Es reicht natürlich nicht, nur zu wandern. Was du vor allem tun musst, um deine Tiefenausdauer, also dein konditionelles Fundament auszubauen, sind viele viele Kilometer langsam laufend zurücklegen. Dabei befindest du dich idealerweise fast ausschliesslich in den niedrigen Herzfrequenzzonen.
Gerade wenn du ganz neu ins Laufen einsteigst oder am Saisonbeginn stehst, solltest du dir immer einige Monate oder Wochen, nehmen um deine Basisfitness zu stärken. Für alle Neueinsteiger: bloss nicht frustrieren lassen, langfristige Tiefenausdauer baut sich über Monate hinweg auf. Das Schöne ist aber, einmal aufgebaut ist diese Ausdauer auch nicht von heute auf morgen wieder weg. Auch nicht, wenn du mal eine kleine Weile aussetzen musst.
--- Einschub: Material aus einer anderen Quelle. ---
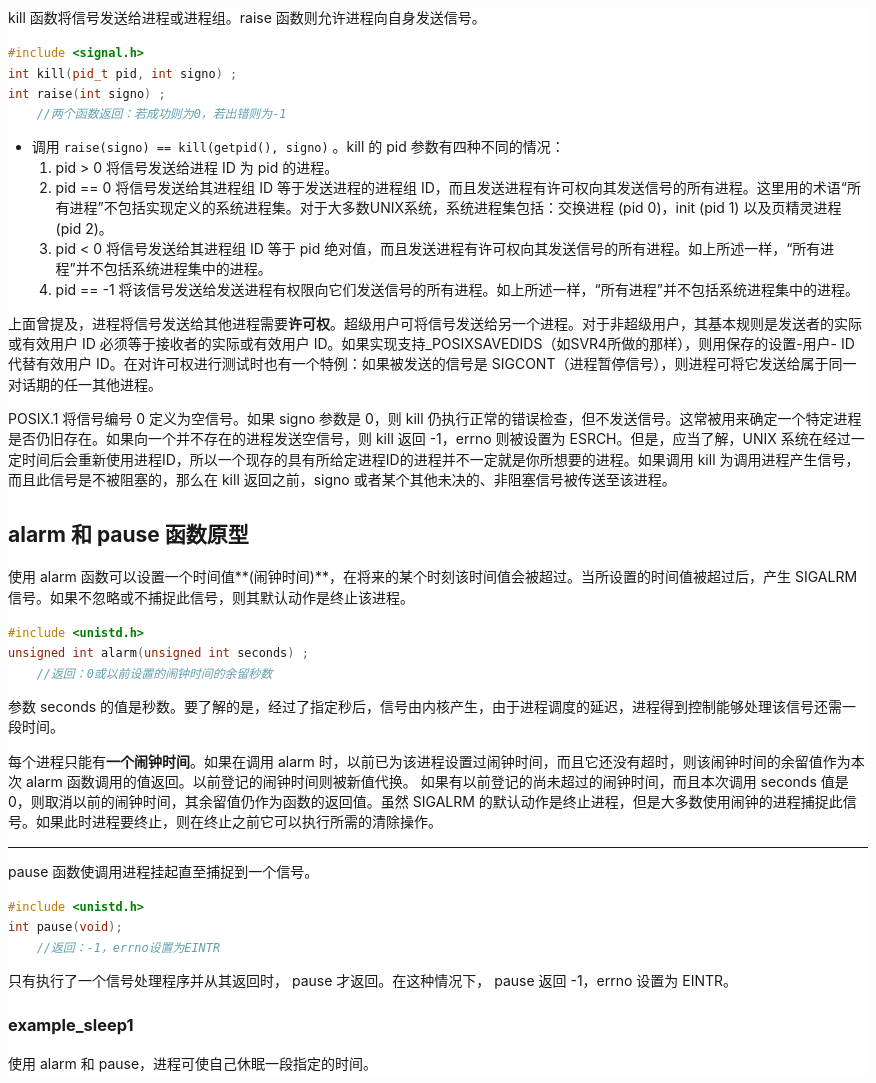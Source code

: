 kill 函数将信号发送给进程或进程组。raise 函数则允许进程向自身发送信号。

```cpp
#include <signal.h>
int kill(pid_t pid, int signo) ;
int raise(int signo) ;
    //两个函数返回：若成功则为0，若出错则为-1
```

- 调用 `raise(signo) == kill(getpid(), signo)` 。kill 的 pid 参数有四种不同的情况：
  1. pid > 0 将信号发送给进程 ID 为 pid 的进程。
  2. pid == 0 将信号发送给其进程组 ID 等于发送进程的进程组 ID，而且发送进程有许可权向其发送信号的所有进程。这里用的术语“所有进程”不包括实现定义的系统进程集。对于大多数UNIX系统，系统进程集包括：交换进程 (pid 0)，init (pid 1) 以及页精灵进程 (pid 2)。
  3. pid < 0 将信号发送给其进程组 ID 等于 pid 绝对值，而且发送进程有许可权向其发送信号的所有进程。如上所述一样，“所有进程”并不包括系统进程集中的进程。
  4. pid == -1 将该信号发送给发送进程有权限向它们发送信号的所有进程。如上所述一样，“所有进程”并不包括系统进程集中的进程。

上面曾提及，进程将信号发送给其他进程需要**许可权**。超级用户可将信号发送给另一个进程。对于非超级用户，其基本规则是发送者的实际或有效用户 ID 必须等于接收者的实际或有效用户 ID。如果实现支持_POSIXSAVEDIDS（如SVR4所做的那样），则用保存的设置-用户- ID 代替有效用户 ID。在对许可权进行测试时也有一个特例：如果被发送的信号是 SIGCONT（进程暂停信号），则进程可将它发送给属于同一对话期的任一其他进程。

POSIX.1 将信号编号 0 定义为空信号。如果 signo 参数是 0，则 kill 仍执行正常的错误检查，但不发送信号。这常被用来确定一个特定进程是否仍旧存在。如果向一个并不存在的进程发送空信号，则 kill 返回 -1，errno 则被设置为 ESRCH。但是，应当了解，UNIX 系统在经过一定时间后会重新使用进程ID，所以一个现存的具有所给定进程ID的进程并不一定就是你所想要的进程。如果调用 kill 为调用进程产生信号，而且此信号是不被阻塞的，那么在 kill 返回之前，signo 或者某个其他未决的、非阻塞信号被传送至该进程。

## alarm 和 pause 函数原型

使用 alarm 函数可以设置一个时间值**(闹钟时间)**，在将来的某个时刻该时间值会被超过。当所设置的时间值被超过后，产生 SIGALRM 信号。如果不忽略或不捕捉此信号，则其默认动作是终止该进程。

```cpp
#include <unistd.h>
unsigned int alarm(unsigned int seconds) ;
    //返回：0或以前设置的闹钟时间的余留秒数
```

参数 seconds 的值是秒数。要了解的是，经过了指定秒后，信号由内核产生，由于进程调度的延迟，进程得到控制能够处理该信号还需一段时间。

每个进程只能有**一个闹钟时间**。如果在调用 alarm 时，以前已为该进程设置过闹钟时间，而且它还没有超时，则该闹钟时间的余留值作为本次 alarm 函数调用的值返回。以前登记的闹钟时间则被新值代换。
如果有以前登记的尚未超过的闹钟时间，而且本次调用 seconds 值是 0，则取消以前的闹钟时间，其余留值仍作为函数的返回值。虽然 SIGALRM 的默认动作是终止进程，但是大多数使用闹钟的进程捕捉此信号。如果此时进程要终止，则在终止之前它可以执行所需的清除操作。

----------------------------

pause 函数使调用进程挂起直至捕捉到一个信号。

```cpp
#include <unistd.h>
int pause(void);
    //返回：-1，errno设置为EINTR
```

只有执行了一个信号处理程序并从其返回时， pause 才返回。在这种情况下， pause 返回 -1，errno 设置为 EINTR。

### example_sleep1

使用 alarm 和 pause，进程可使自己休眠一段指定的时间。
Trotzdem solltest du dir immer wieder auch Zeit nehmen, ganz bewusst daran zu arbeiten. Das kann in gezielten Trainingswochen geschehen, oder es können einzelne Läufe in einer Belastungswoche sein.
Warum ist Grundlagentraining so wichtig?
Dazu ein Beispiel aus dem echten Leben:
Anfang der Saison 2020 habe ich mich verletzt. Ich hatte Probleme mit der Hüfte und habe darum zum Saisonbeginn fast kein Grundlagentraining gemacht, sondern habe mich hauptsächlich mit Alternativtraining, zum Beispiel mit Radfahren und Schwimmen, fit gehalten.
Nach einigen Wochen waren die Schmerzen in der Hüfte verschwunden und ich bin direkt mit härteren Trainings wie Bergintervallen eingestiegen Und ich bin überzeugt, dass das ein Fehler war, denn ich war von fast jedem Training deutlich erschöpfter, als ich das gewohnt war – mir hat wirklich die Grundlage gefehlt. (Ein Haus baust du ja auch auf ein starkes Fundament, oder nicht?)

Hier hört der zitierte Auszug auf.